- Data:
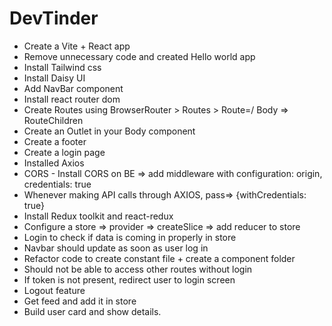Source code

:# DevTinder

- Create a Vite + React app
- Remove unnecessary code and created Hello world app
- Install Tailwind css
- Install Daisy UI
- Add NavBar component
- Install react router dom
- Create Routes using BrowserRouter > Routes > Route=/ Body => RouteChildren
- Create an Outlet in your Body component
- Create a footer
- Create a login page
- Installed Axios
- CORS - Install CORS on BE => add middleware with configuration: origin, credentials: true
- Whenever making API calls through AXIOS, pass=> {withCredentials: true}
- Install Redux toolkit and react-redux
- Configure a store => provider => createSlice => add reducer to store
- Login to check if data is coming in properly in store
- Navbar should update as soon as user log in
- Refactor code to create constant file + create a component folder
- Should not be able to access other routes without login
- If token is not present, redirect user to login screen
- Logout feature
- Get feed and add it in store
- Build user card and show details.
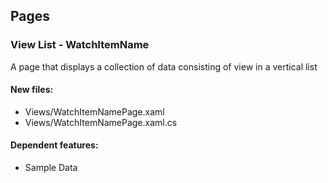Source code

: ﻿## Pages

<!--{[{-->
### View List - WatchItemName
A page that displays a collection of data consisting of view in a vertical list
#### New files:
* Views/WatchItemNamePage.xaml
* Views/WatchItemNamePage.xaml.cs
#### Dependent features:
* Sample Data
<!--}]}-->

* * *

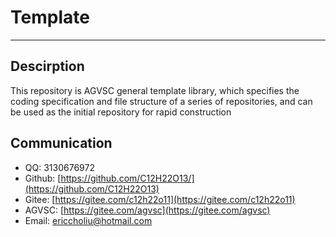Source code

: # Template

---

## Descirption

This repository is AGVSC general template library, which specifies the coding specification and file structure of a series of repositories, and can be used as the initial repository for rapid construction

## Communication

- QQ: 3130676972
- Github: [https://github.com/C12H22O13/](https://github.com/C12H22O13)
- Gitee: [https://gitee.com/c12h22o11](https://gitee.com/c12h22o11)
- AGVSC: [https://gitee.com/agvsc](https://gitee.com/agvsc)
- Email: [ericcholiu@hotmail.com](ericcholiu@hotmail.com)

* * *

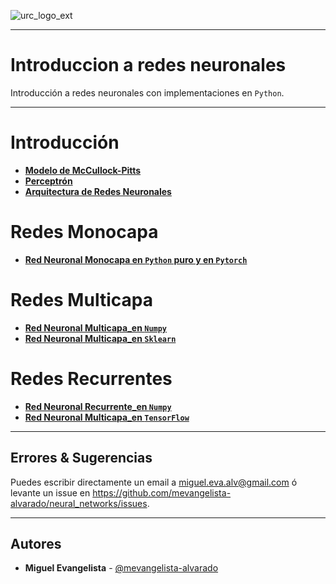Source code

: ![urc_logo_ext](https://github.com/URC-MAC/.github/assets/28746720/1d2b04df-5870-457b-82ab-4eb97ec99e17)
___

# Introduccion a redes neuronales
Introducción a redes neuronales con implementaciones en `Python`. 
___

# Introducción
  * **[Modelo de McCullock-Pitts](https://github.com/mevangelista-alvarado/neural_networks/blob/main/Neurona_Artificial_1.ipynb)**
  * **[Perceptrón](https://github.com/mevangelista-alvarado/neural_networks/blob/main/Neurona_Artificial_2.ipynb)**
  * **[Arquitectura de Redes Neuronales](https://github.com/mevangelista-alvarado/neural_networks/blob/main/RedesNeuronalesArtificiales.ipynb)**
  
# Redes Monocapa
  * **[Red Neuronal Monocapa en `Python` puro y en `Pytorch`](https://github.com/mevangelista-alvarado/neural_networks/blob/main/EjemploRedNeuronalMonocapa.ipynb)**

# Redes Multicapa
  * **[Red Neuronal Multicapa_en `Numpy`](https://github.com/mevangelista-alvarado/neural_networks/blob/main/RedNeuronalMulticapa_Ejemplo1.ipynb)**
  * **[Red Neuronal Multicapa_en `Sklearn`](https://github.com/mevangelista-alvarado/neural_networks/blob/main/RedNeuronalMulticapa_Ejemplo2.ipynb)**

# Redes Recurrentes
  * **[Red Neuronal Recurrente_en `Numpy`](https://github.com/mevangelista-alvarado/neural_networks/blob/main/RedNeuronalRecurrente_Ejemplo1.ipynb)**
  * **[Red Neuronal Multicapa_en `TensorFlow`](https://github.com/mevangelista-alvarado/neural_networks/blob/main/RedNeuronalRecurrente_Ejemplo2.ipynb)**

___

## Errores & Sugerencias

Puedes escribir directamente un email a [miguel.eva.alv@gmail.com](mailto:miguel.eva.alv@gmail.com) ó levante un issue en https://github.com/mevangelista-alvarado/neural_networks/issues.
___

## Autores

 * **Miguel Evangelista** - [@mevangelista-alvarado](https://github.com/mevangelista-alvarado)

- What is expected: Please output exactly the lines between the one holding "- Remove unnecessary" and the one holding "- Create an Outlet in your Body component" in the records above, inclusive, and nothing more.

- Result of the task:
- Remove unnecessary code and created Hello world app
- Install Tailwind css
- Install Daisy UI
- Add NavBar component
- Install react router dom
- Create Routes using BrowserRouter > Routes > Route=/ Body => RouteChildren
- Create an Outlet in your Body component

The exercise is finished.